Work instruction → Copy, word for word, each line of the data below from the first through the line containing "## beschrijving", and stop there.

START Supplied records

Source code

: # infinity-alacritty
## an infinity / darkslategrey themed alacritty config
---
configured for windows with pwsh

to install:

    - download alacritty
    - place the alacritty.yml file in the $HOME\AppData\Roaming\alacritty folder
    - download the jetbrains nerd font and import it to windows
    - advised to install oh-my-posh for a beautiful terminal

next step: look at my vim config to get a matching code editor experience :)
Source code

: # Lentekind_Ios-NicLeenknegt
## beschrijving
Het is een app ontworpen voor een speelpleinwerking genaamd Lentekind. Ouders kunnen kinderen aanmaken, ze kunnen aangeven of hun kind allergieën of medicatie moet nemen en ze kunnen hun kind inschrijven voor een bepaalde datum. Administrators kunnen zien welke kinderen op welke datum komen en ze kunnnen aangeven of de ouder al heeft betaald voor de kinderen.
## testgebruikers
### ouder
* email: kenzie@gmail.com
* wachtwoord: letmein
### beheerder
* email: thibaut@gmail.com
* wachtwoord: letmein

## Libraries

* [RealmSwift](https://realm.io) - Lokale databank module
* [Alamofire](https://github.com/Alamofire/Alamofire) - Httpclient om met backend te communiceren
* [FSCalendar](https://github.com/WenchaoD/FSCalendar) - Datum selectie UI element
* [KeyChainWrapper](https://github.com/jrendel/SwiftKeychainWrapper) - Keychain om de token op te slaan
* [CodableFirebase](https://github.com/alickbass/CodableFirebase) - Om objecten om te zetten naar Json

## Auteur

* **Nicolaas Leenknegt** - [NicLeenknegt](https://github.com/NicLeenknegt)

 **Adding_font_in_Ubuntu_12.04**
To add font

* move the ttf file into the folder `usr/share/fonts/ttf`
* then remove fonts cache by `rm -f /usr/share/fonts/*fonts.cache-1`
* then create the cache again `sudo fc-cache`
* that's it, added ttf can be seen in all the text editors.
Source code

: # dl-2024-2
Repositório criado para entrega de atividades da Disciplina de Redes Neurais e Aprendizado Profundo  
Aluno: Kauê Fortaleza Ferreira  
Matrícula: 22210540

END Supplied records

Reply →
Source code

: # infinity-alacritty
## an infinity / darkslategrey themed alacritty config
---
configured for windows with pwsh

to install:

    - download alacritty
    - place the alacritty.yml file in the $HOME\AppData\Roaming\alacritty folder
    - download the jetbrains nerd font and import it to windows
    - advised to install oh-my-posh for a beautiful terminal

next step: look at my vim config to get a matching code editor experience :)
Source code

: # Lentekind_Ios-NicLeenknegt
## beschrijving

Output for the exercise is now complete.